Global Association of Divers for the Written Extension of Shorelines


Monthly Newsletter, March, 2027



Welcome:


Welcome to the monthly newsletter for the Global Association of Divers for the Written Extension of Shorelines. We are delighted to share in the narrative slippages and subsidence of coastal edges with you.

This newsletter includes an exciting announcement regarding the establishment of our new Bivalvic Allegiance Division (B.A.D.), as well as snapshots of research activities, opportunities for members, and upcoming events in your area. There’s lots to get stuck into, so please sink in as we host your collective attention towards the textual disturbances of tidal interventions.

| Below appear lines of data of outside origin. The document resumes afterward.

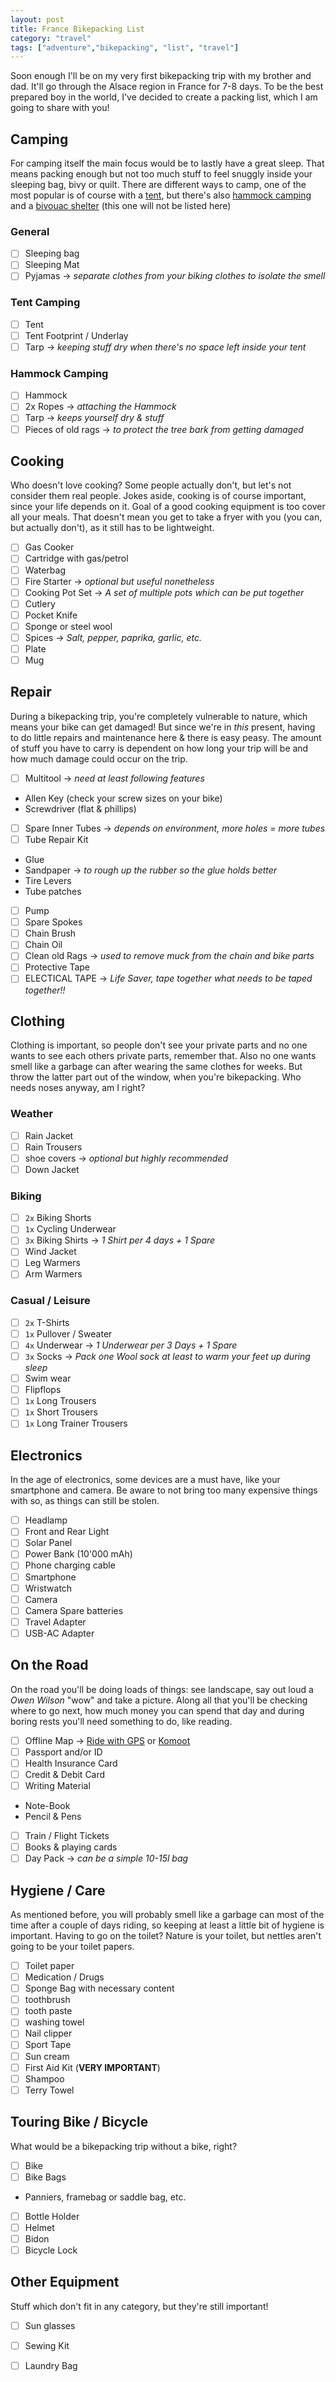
 ```yaml
---
layout: post
title: France Bikepacking List
category: "travel"
tags: ["adventure","bikepacking", "list", "travel"]
---
```

Soon enough I'll be on my very first bikepacking trip with my brother and dad. It'll go through the Alsace region in France for 7-8 days. To be the best prepared boy in the world, I've decided to create a packing list, which I am going to share with you!

<!--more-->

## Camping

For camping itself the main focus would be to lastly have a great sleep. That means packing enough but not too much stuff to feel snuggly inside your sleeping bag, bivy or quilt. There are different ways to camp, one of the most popular is of course with a [tent](https://en.wikipedia.org/wiki/Tent), but there's also [hammock camping](https://en.wikipedia.org/wiki/Hammock_camping) and a [bivouac shelter](https://en.wikipedia.org/wiki/Bivouac_shelter) (this one will not be listed here) 

### General

- [ ]  Sleeping bag
- [ ]  Sleeping Mat
- [ ]  Pyjamas → *separate clothes from your biking clothes to isolate the smell*

### Tent Camping

- [ ]  Tent
- [ ]  Tent Footprint / Underlay
- [ ]  Tarp → *keeping stuff dry when there's no space left inside your tent*

### Hammock Camping

- [ ]  Hammock
- [ ]  2x Ropes → *attaching the Hammock*
- [ ]  Tarp → *keeps yourself dry & stuff*
- [ ]  Pieces of old rags → *to protect the tree bark from getting damaged*

## Cooking

Who doesn't love cooking? Some people actually don't, but let's not consider them real people. Jokes aside, cooking is of course important, since your life depends on it. Goal of a good cooking equipment is too cover all your meals. That doesn't mean you get to take a fryer with you (you can, but  actually don't), as it still has to be lightweight.

- [ ]  Gas Cooker
- [ ]  Cartridge with gas/petrol
- [ ]  Waterbag
- [ ]  Fire Starter → *optional but useful nonetheless*
- [ ]  Cooking Pot Set → *A set of multiple pots which can be put together*
- [ ]  Cutlery
- [ ]  Pocket Knife
- [ ]  Sponge or steel wool
- [ ]  Spices → *Salt, pepper, paprika, garlic, etc.*
- [ ]  Plate
- [ ]  Mug

## Repair

During a bikepacking trip, you're completely vulnerable to nature, which means your bike can get damaged! But since we're in *this* present, having to do little repairs and maintenance here & there is easy peasy. The amount of stuff you have to carry is dependent on how long your trip will be and how much damage could occur on the trip.

- [ ]  Multitool → *need at least following features*
  - Allen Key (check your screw sizes on your bike)
  - Screwdriver (flat & phillips)
- [ ]  Spare Inner Tubes → *depends on environment, more holes = more tubes*
- [ ]  Tube Repair Kit
  - Glue
  - Sandpaper → *to rough up the rubber so the glue holds better*
  - Tire Levers
  - Tube patches
- [ ]  Pump
- [ ]  Spare Spokes
- [ ]  Chain Brush
- [ ]  Chain Oil
- [ ]  Clean old Rags → *used to remove muck from the chain and bike parts*
- [ ]  Protective Tape
- [ ]  ELECTICAL TAPE → *Life Saver, tape together what needs to be taped together!!*

## Clothing

Clothing is important, so people don't see your private parts and no one  wants to see each others private parts, remember that. Also no one wants smell like a garbage can after wearing the same clothes for weeks. But throw the latter part out of the window, when you're bikepacking. Who needs noses anyway, am I right?

### Weather

- [ ]  Rain Jacket
- [ ]  Rain Trousers
- [ ]  shoe covers → *optional but highly recommended*
- [ ]  Down Jacket

### Biking

- [ ]  `2x` Biking Shorts
- [ ]  `1x` Cycling Underwear
- [ ]  `3x` Biking Shirts → *1 Shirt per 4 days + 1 Spare*
- [ ]  Wind Jacket
- [ ]  Leg Warmers
- [ ]  Arm Warmers

### Casual / Leisure

- [ ]  `2x` T-Shirts
- [ ]  `1x` Pullover / Sweater
- [ ]  `4x` Underwear → *1 Underwear per 3 Days + 1 Spare*
- [ ]  `3x` Socks → *Pack one Wool sock at least to warm your feet up during sleep*
- [ ]  Swim wear
- [ ]  Flipflops
- [ ]  `1x` Long Trousers
- [ ]  `1x` Short Trousers
- [ ]  `1x` Long Trainer Trousers

## Electronics

In the age of electronics, some devices are a must have, like your smartphone and camera. Be aware to not bring too many expensive things with so, as things can still be stolen.

- [ ]  Headlamp
- [ ]  Front and Rear Light
- [ ]  Solar Panel
- [ ]  Power Bank (10'000 mAh)
- [ ]  Phone charging cable
- [ ]  Smartphone
- [ ]  Wristwatch
- [ ]  Camera
- [ ]  Camera Spare batteries
- [ ]  Travel Adapter
- [ ]  USB-AC Adapter

## On the Road

On the road you'll be doing loads of things: see landscape, say out loud a *Owen Wilson* "wow" and take a picture. Along all that you'll be checking where to go next, how much money you can spend that day and during boring rests you'll need something to do, like reading.

- [ ]  Offline Map → [Ride with GPS](https://ridewithgps.com/) or [Komoot](https://www.komoot.com/)
- [ ]  Passport and/or ID
- [ ]  Health Insurance Card
- [ ]  Credit & Debit Card
- [ ]  Writing Material
  - Note-Book
  - Pencil & Pens
- [ ]  Train / Flight Tickets
- [ ]  Books & playing cards
- [ ]  Day Pack → *can be a simple 10-15l bag*

## Hygiene / Care

As mentioned before, you will probably smell like a garbage can most of the time after a couple of days riding, so keeping at least a little bit of hygiene is important. Having to go on the toilet? Nature is your toilet, but nettles  aren't going to be your toilet papers.

- [ ]  Toilet paper
- [ ]  Medication / Drugs
- [ ]  Sponge Bag with necessary content
  - [ ]  toothbrush
  - [ ]  tooth paste
  - [ ]  washing towel
  - [ ]  Nail clipper
- [ ]  Sport Tape
- [ ]  Sun cream
- [ ]  First Aid Kit (**VERY IMPORTANT**)
- [ ]  Shampoo
- [ ]  Terry Towel

## Touring Bike / Bicycle

What would be a bikepacking trip without a bike, right? 

- [ ]  Bike
- [ ]  Bike Bags
  - Panniers, framebag or saddle bag, etc.
- [ ]  Bottle Holder
- [ ]  Helmet
- [ ]  Bidon
- [ ]  Bicycle Lock

## Other Equipment

Stuff which don't fit in any category, but they're still important!

- [ ]  Sun glasses
- [ ]  Sewing Kit
- [ ]  Laundry Bag


<script>
var inputs = document.getElementsByClassName('task-list-item-checkbox');
for(var i = 0; i < inputs.length; i++) {
    inputs[i].disabled = false;
}
</script>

It is the ambition of Global Association of Divers for the Written Extension of Shorelines (G.A.D.W.E.S.), to collectively narrate ongoing littoral shifts as a result of coastal stabilisation projects, changes in siltation due to up- and downstream expulsions, and the annexing of land-water in archi-aquatic subdivisions. Such narrative gestures do not aim at the re-stabilising of shifting shores or at a global uniformity of written edges. Instead, we at G.A.D.W.E.S. together problematise the construction of narratives fixed in the concrete footings and rebar fractals of ports, piers, and jetties. Through embodied positioning in the turbidities of submerged construction sites, limited vision due to resuspended sediment, and the felt effects of noise-intensities from underwater drilling into bedrock, our members write into the tactilities and grit of rearranged shores.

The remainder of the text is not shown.